Data to examine:
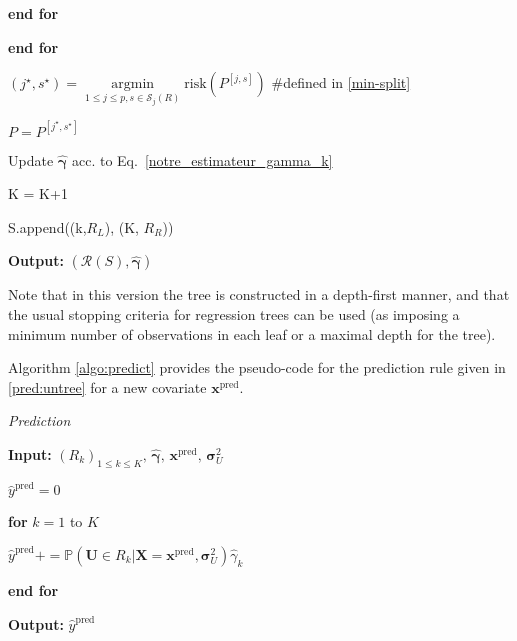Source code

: \begin{algorithm}
             \hspace{\parindent} \textbf{end for}
            
             \textbf{end for}
            
            $(j^\star, s^\star)=\underset{1\leq j \leq p, s \in \mathcal{S}_j(R)}{\operatorname{argmin}} \text{risk}(P^{[j,s]})$ \#defined in \eqref{min-split}
            
            $P = P^{[j^\star, s^\star]}$
        
            Update $\hat{\boldsymbol{\gamma}}$ acc. to Eq.~\ref{notre_estimateur_gamma_k}
            
            K = K+1
            
            S.append((k,$R_L$), (K, $R_R$))
            
            
            
    \noindent \textbf{Output:} $(\mathcal{R}(S),\hat{\boldsymbol{\gamma}})$
    \label{algo:buid_tree}

\end{algorithm}

Note that in this version the tree is constructed in a depth-first manner, and that the usual stopping criteria for regression trees can be used (as imposing a minimum number of observations in each leaf or a maximal depth for the tree).

Algorithm \ref{algo:predict} provides the pseudo-code for the prediction rule given in  \eqref{pred:untree} for a new covariate $\boldsymbol{x}^\text{pred}$. 

\begin{algorithm}{\textit{Prediction}}

    \noindent \textbf{Input:}  $(R_{k})_{1 \le k \le K}, \, \hat{\boldsymbol{\gamma}}, \, \boldsymbol{x}^{\text{pred}}, \, {\boldsymbol{\sigma}}_U^2 $
    

    
    \noindent $\hat{y}^{\text{pred}} = 0 $
    
    \noindent \textbf{for} $k=1$ to $K$  
    
    $\hat{y}^{\text{pred}} +=  \mathbb{P}(\mathbf{U} \in R_k | \mathbf{X} = \boldsymbol{x}^{\text{pred}}, {\boldsymbol{\sigma}}_U^2) \hat{\gamma}_k$
    

    
 \noindent \textbf{end for}
            
    \noindent \textbf{Output:} $\hat{y}^{\text{pred}}$ 
    \label{algo:predict}

\end{algorithm}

Work required: Using the data above, tally each line that contains "eqref". Write only the total.

Answer to this problem: 2